Hard Cheese
I’m not bitter
about it, but as I write this, Will Fertman is embarking on my trip to Veneto, Italy. When the Italian Trade Commission had to change the dates of this proposed press junket, it created a conflict for me; and Will was self-sacrificing enough to take (think steal) the journey. Still, I wish him safe travels and eagerly await vicarious travels through Veneto along with our readers here on our new blog.
Far from a total loss for me, while Will was packing his laptop, Flip camera, and favorite Italian cheese-tasting attire, I did get to go to Alphabet City in Manhattan, try some Uzbek cheese, and hang out with my new doc filmmaker friends from the What Took You So Long Foundation.

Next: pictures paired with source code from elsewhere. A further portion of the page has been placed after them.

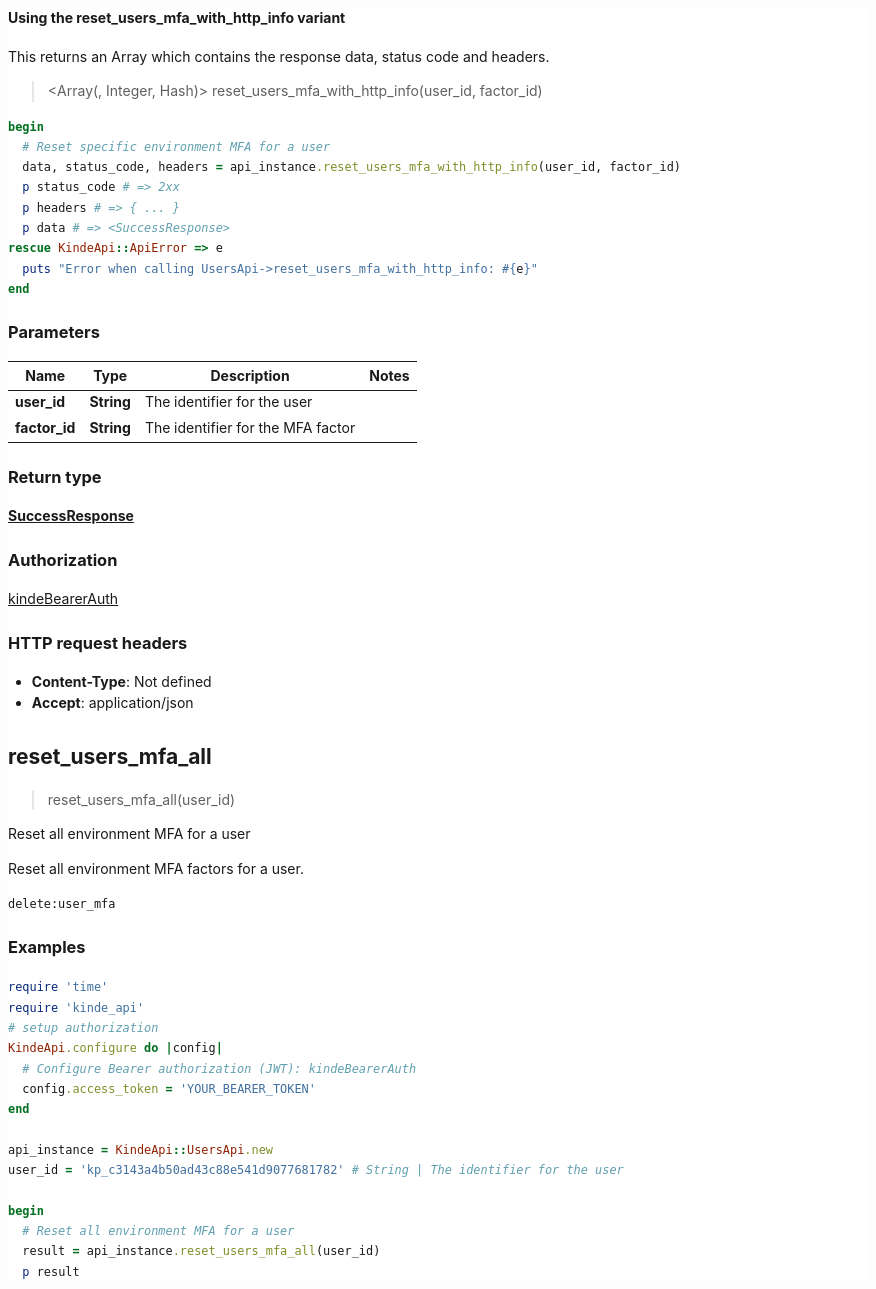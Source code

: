 
#### Using the reset_users_mfa_with_http_info variant

This returns an Array which contains the response data, status code and headers.

> <Array(<SuccessResponse>, Integer, Hash)> reset_users_mfa_with_http_info(user_id, factor_id)

```ruby
begin
  # Reset specific environment MFA for a user
  data, status_code, headers = api_instance.reset_users_mfa_with_http_info(user_id, factor_id)
  p status_code # => 2xx
  p headers # => { ... }
  p data # => <SuccessResponse>
rescue KindeApi::ApiError => e
  puts "Error when calling UsersApi->reset_users_mfa_with_http_info: #{e}"
end
```

### Parameters

| Name | Type | Description | Notes |
| ---- | ---- | ----------- | ----- |
| **user_id** | **String** | The identifier for the user |  |
| **factor_id** | **String** | The identifier for the MFA factor |  |

### Return type

[**SuccessResponse**](SuccessResponse.md)

### Authorization

[kindeBearerAuth](../README.md#kindeBearerAuth)

### HTTP request headers

- **Content-Type**: Not defined
- **Accept**: application/json


## reset_users_mfa_all

> <SuccessResponse> reset_users_mfa_all(user_id)

Reset all environment MFA for a user

Reset all environment MFA factors for a user.  <div>   <code>delete:user_mfa</code> </div> 

### Examples

```ruby
require 'time'
require 'kinde_api'
# setup authorization
KindeApi.configure do |config|
  # Configure Bearer authorization (JWT): kindeBearerAuth
  config.access_token = 'YOUR_BEARER_TOKEN'
end

api_instance = KindeApi::UsersApi.new
user_id = 'kp_c3143a4b50ad43c88e541d9077681782' # String | The identifier for the user

begin
  # Reset all environment MFA for a user
  result = api_instance.reset_users_mfa_all(user_id)
  p result
```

They are mid-process on a film project about the significance of the camel as a dairy animal in lesser-known parts of the world, and they were in NYC on the first leg of a fund raising and PR tour.
Sleepy and bedraggled from their long, low-budget journey from Uzbekistan to NYC via Moscow and London, Sebastian Lindstrom and Alica Sully hosted a small gathering at The Blind Barber on 10th Street near Ave. B, where they played footage from the film in progress and brought some Uzbek cheeses to share with their guests.
There were some fairly simple, cow’s milk cheeses that reminded me of gouda, but with less complexity and flavor; and there were these unusual, ball-shaped, white cheeses called kourt that, for me anyway, had the consistency and flavor of chalk infused with pure citric acid. Perhaps this was simply the bitter taste of envy over, y’know, the Veneto thing; but others seemed to enjoy these delicacies that, I am told, the Uzbeks will pop whole into their mouths like crunchy snack foods, often accompanied by beer.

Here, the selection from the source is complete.